I’d never heard of them before, but I regularly write about music, so I regularly get emails about bands that I’ve never heard of. These emails, though, are different. He writes things like:
sorry for disturbing
i hope you are not offended
only good weather
Kwiatkowski’s emails suggests we are not quite pals, but familiar somehow. Estranged, but tenderly working on our relationship?
I listen to Trupa Trupa, and I like their tunes straight away. They’re spacey, soothingly repetitive, and creepy, like taking a warm bath with the lights off in the middle of the night. Singing in English, Kwiatkwoski rolls out sharp shards of phrases — like “jolly new songs” or “we never we never forget / humiliation” or “only good weather” — over and over.
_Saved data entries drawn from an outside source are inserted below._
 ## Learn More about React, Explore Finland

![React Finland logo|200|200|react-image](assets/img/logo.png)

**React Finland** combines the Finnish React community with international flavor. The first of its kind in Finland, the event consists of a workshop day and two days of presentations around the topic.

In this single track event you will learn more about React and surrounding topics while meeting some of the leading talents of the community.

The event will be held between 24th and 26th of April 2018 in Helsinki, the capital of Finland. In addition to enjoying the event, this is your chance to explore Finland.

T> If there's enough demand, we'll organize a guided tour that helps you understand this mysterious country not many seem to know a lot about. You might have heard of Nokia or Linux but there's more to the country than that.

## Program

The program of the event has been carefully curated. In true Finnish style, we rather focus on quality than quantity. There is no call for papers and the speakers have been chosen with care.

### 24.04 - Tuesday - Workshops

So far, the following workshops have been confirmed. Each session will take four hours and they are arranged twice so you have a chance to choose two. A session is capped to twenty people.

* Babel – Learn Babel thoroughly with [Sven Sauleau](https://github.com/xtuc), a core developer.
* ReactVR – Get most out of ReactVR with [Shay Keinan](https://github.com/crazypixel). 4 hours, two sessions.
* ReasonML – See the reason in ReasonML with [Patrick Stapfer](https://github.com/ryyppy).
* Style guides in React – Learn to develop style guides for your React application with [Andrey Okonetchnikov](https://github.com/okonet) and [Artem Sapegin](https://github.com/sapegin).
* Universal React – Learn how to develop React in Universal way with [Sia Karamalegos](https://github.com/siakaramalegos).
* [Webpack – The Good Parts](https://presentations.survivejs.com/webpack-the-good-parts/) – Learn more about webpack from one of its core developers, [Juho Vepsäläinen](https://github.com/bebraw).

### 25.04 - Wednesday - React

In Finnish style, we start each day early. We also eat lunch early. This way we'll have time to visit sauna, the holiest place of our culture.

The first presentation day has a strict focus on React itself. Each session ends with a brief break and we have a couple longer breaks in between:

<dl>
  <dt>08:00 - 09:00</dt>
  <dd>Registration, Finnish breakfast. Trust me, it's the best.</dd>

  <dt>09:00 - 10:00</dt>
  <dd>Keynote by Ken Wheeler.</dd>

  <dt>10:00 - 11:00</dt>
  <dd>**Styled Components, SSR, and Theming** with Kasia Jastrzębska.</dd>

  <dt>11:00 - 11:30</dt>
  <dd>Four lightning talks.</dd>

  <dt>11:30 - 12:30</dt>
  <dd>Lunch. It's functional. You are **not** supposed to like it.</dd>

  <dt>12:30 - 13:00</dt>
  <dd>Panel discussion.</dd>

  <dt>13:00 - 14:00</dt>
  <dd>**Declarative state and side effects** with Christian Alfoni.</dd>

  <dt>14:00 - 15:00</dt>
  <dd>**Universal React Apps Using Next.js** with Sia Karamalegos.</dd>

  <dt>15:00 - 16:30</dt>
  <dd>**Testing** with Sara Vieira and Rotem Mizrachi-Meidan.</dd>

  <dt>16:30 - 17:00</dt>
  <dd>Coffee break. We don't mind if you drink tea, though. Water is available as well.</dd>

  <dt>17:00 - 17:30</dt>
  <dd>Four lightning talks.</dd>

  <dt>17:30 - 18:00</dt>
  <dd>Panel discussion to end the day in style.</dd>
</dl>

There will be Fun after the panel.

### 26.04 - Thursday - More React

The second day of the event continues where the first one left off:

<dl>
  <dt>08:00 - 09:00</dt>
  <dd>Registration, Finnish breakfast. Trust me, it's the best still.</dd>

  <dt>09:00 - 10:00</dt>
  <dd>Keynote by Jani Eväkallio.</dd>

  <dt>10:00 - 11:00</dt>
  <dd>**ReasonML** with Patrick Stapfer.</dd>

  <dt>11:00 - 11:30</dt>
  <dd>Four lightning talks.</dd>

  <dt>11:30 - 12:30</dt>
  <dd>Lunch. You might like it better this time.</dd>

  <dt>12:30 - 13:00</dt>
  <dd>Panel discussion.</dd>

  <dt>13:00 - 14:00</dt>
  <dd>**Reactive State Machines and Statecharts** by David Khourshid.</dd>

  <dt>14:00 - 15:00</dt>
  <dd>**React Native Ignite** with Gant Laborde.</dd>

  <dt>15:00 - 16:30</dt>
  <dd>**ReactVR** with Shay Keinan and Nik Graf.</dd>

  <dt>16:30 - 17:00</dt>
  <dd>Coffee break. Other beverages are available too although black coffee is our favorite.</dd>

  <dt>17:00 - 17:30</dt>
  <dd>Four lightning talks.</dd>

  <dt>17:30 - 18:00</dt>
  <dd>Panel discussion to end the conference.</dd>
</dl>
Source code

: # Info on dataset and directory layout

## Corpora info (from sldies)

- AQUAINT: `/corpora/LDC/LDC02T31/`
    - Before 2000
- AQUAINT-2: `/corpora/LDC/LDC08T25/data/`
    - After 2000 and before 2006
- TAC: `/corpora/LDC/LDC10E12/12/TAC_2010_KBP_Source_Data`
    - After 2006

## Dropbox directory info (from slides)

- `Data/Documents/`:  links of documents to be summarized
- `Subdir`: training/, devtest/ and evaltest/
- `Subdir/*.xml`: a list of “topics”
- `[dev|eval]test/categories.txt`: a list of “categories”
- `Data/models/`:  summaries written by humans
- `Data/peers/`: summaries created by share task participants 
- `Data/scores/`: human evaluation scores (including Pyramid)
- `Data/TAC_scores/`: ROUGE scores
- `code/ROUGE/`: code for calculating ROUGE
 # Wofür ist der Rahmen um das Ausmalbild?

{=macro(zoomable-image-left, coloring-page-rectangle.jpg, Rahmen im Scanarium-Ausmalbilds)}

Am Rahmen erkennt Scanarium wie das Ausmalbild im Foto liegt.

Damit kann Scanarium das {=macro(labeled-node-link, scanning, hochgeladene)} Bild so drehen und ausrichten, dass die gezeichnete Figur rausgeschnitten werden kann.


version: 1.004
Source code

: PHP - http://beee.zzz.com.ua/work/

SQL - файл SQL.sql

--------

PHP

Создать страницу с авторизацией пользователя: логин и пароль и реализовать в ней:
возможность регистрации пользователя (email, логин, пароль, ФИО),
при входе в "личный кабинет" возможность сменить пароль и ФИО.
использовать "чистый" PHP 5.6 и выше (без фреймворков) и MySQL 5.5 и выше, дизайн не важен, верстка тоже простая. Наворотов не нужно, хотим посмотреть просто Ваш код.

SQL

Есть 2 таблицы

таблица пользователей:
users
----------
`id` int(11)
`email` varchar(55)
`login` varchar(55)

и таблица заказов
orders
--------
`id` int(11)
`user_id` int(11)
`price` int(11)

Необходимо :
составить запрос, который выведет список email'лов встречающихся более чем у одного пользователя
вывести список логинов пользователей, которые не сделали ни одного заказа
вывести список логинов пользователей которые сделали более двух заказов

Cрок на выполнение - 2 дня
One day Kwiatkwoski sends me another email, this one about the thousands of shoes he’d found in the woods outside of Stutthof, a Nazi concentration camp near Gdansk. This had happened in 2015. In the years since, Kwiatkowski explains, he and his Trupa Trupa bandmate Rafał Wojczal had pushed the Stutthof Museum to take proper ownership of these shoes.
Kwiatkowski also includes a 2015 letter that Wojczal had sent to Yad Vashem, Jerusalem’s Holocaust museum: “Back in May, me and my friend found thousands of soles and whole shoes in the woods just across the fence of museum. We asked museum service what is it and why is it there. They replied that they had never been there and never seen that pile of stuff.”
Stutthof was a center of redistribution for shoes during the Holocaust. Shoes were taken from prisoners at Auschwitz-Birkenau, the death camp in the south of Poland, and from prisoners throughout the Third Reich’s concentration camps, and sent to Stuthoff. There, prisoners were forced to search the shoes for hidden valuables, and to mend them. The shoes would then be shipped for use by the general German population throughout the Reich.
The U.S.S.R.’s Red Army reached Stutthof on May 9th, 1945. It was the last camp to be liberated by the Allies. When the Red Army arrived, they found an estimated half million shoes. Some of the shoes were eventually archived and displayed by the Stutthof Museum. Many more, it turned out, were just left to rot in the woods. It was, in a way, a small open secret. After reading a passing mention in Landscapes of the Metropolis of Death, a 2013 memoir by the Auschwitz survivor and historian Otto Dov Kulka, Wojczal and Kwiatkowski sought out the shoes in the woods.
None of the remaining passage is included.